Probably better off with home-made fixed mount.
Any home made hitches out there ???


----------



## guest (Sep 16, 2003)

I am pretty sure theres an adapter out there that will fit in the sleeve and convert to a ball hitch... ive seen it somewhere here..


----------



## guest (Sep 16, 2003)

hioaeg5000, on my toro i drilled the hole out.. but i would not recommend that.. I have seen an adapter, but cant find it right now.. ive got to travel this am. I'm sure someone will post, if not ill look later, I definetly rememberseeing a photo/link somewhere in the past..

im sure someone has a better memory than me and will find it.....


----------



## Live Oak (Dec 22, 2003)

> _Originally posted by aegt5000 _
> *Has anyone used a ball hitch on their sleeve hitch ? :siren:
> 
> I need to put a 1-7/8” ball on the back of the GT5000.
> ...


Not exactly sure what you mean by a "sleeve hitch". Can you post a picture? I might be able to find something.


----------



## jodyand (Sep 16, 2003)

*Re: Re: Ball Hitch*



> _Originally posted by Chief _
> *Not exactly sure what you mean by a "sleeve hitch". Can you post a picture? I might be able to find something. *


Here is a link of one.
Jody

sleeve hitch


----------



## guest (Sep 16, 2003)

jody do you remember where it was posted? there is a typical trailer hitch ball but it has a thin thread/bolt on the bottom so it fits in the hitch plate hole on the back of a tractor. 
Ive see the pic and link floating around, just could not find it...

now its really bugging me because i know i saw it and linked to it.. i just cant find it...


----------



## jodyand (Sep 16, 2003)

sj is this it.
Jody

http://www.tractorforum.com/forums/showthread.php?s=&threadid=926&highlight=BALL


----------



## guest (Sep 16, 2003)

thanks, maybe it was on the 'other site' i remember seeing the picture.. i bet they sell them where they sell trailer hitches.. it was nothing more than a skinney bottomed hitch ball...

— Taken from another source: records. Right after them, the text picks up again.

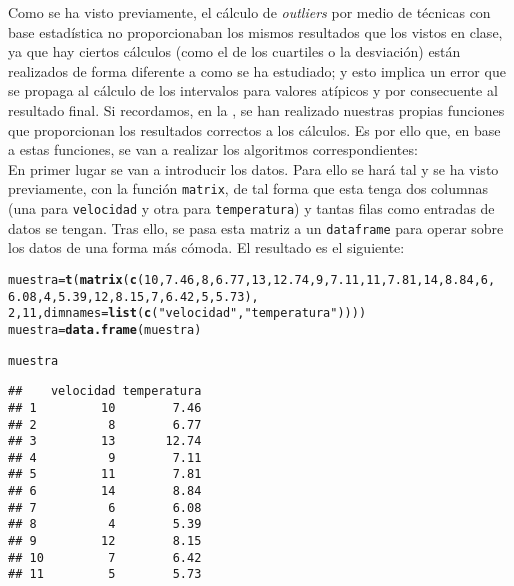 \documentclass[12pt]{report}\usepackage[]{graphicx}\usepackage[dvipsnames]{xcolor}
\makeatletter
\newcommand{\hlnum}[1]{\textcolor[rgb]{0.686,0.059,0.569}{#1}}%
\newcommand{\hlstr}[1]{\textcolor[rgb]{0.192,0.494,0.8}{#1}}%
\newcommand{\hlstd}[1]{\textcolor[rgb]{0.345,0.345,0.345}{#1}}%
\newcommand{\hlkwb}[1]{\textcolor[rgb]{0.69,0.353,0.396}{#1}}%
\newcommand{\hlkwc}[1]{\textcolor[rgb]{0.333,0.667,0.333}{#1}}%
\newcommand{\hlkwd}[1]{\textcolor[rgb]{0.737,0.353,0.396}{\textbf{#1}}}%
\newenvironment{kframe}{%
 \def\at@end@of@kframe{}%
 \ifinner\ifhmode%
  \def\at@end@of@kframe{\end{minipage}}%
  \begin{minipage}{\columnwidth}%
 \fi\fi%
 \def\FrameCommand##1{\hskip\@totalleftmargin \hskip-\fboxsep
 \colorbox{shadecolor}{##1}\hskip-\fboxsep
     \hskip-\linewidth \hskip-\@totalleftmargin \hskip\columnwidth}%
 \MakeFramed {\advance\hsize-\width
   \@totalleftmargin\z@ \linewidth\hsize
   \@setminipage}}%
 {\par\unskip\endMakeFramed%
 \at@end@of@kframe}
\newenvironment{knitrout}{}{} %
\makeatother
\begin{document}
				Como se ha visto previamente, el cálculo de \textit{outliers} por medio de técnicas con base estadística no proporcionaban los mismos resultados que los vistos en clase, ya que hay ciertos cálculos (como el de los cuartiles o la desviación) están realizados de forma diferente a como se ha estudiado; y esto implica un error que se propaga al cálculo de los intervalos para valores atípicos y por consecuente al resultado final.  Si recordamos, en la , se han realizado nuestras propias funciones que proporcionan los resultados correctos a los cálculos. Es por ello que, en base a estas funciones, se van a realizar los algoritmos correspondientes:\\
				
				En primer lugar se van a introducir los datos. Para ello se hará tal y se ha visto previamente, con la función \texttt{matrix}, de tal forma que esta tenga dos columnas (una para \texttt{velocidad} y otra para \texttt{temperatura}) y tantas filas como entradas de datos se tengan. Tras ello, se pasa esta matriz a un \texttt{dataframe} para operar sobre los datos de una forma más cómoda. El resultado es el siguiente: 
				
\begin{knitrout}
\color{fgcolor}\begin{kframe}
\begin{alltt}
\hlstd{muestra} \hlkwb{=} \hlkwd{t}\hlstd{(}\hlkwd{matrix}\hlstd{(}\hlkwd{c}\hlstd{(}\hlnum{10}\hlstd{,}\hlnum{7.46}\hlstd{,}\hlnum{8}\hlstd{,}\hlnum{6.77}\hlstd{,}\hlnum{13}\hlstd{,}\hlnum{12.74}\hlstd{,}\hlnum{9}\hlstd{,}\hlnum{7.11}\hlstd{,}\hlnum{11}\hlstd{,}\hlnum{7.81}\hlstd{,}\hlnum{14}\hlstd{,}\hlnum{8.84}\hlstd{,}\hlnum{6}\hlstd{,}
\hlnum{6.08}\hlstd{,}\hlnum{4}\hlstd{,}\hlnum{5.39}\hlstd{,}\hlnum{12}\hlstd{,}\hlnum{8.15}\hlstd{,}\hlnum{7}\hlstd{,}\hlnum{6.42}\hlstd{,}\hlnum{5}\hlstd{,}\hlnum{5.73}\hlstd{),}
\hlnum{2}\hlstd{,}\hlnum{11}\hlstd{,}\hlkwc{dimnames}\hlstd{=}\hlkwd{list}\hlstd{(}\hlkwd{c}\hlstd{(}\hlstr{"velocidad"}\hlstd{,}\hlstr{"temperatura"}\hlstd{))))}
\hlstd{muestra}\hlkwb{=}\hlkwd{data.frame}\hlstd{(muestra)}

\hlstd{muestra}
\end{alltt}
\begin{verbatim}
##    velocidad temperatura
## 1         10        7.46
## 2          8        6.77
## 3         13       12.74
## 4          9        7.11
## 5         11        7.81
## 6         14        8.84
## 7          6        6.08
## 8          4        5.39
## 9         12        8.15
## 10         7        6.42
## 11         5        5.73
\end{verbatim}
\end{kframe}
\end{knitrout}
				
\end{document}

i tried seaching the web for sleeve hitch adapter/trailer balls ect.., checked jacks, and trailer hitch sites.. 

somewhere theres a pic and a link out there.. i cant find it..

now its really bugging me... of course before i go crazy looking, i may want to be sure thats what aegt is talking about..


----------



## jodyand (Sep 16, 2003)

Yea i remember that i think tractor supply sold them.
Jody


----------



## aegt5000 (Feb 22, 2004)

Thanks guys, but I’m really looking for ideas where someone
made some type of bracket to support a tow ball behind their
tractor. Something that would raise the ball about 6” above the
current “Pin Hole” and also move it back a bit.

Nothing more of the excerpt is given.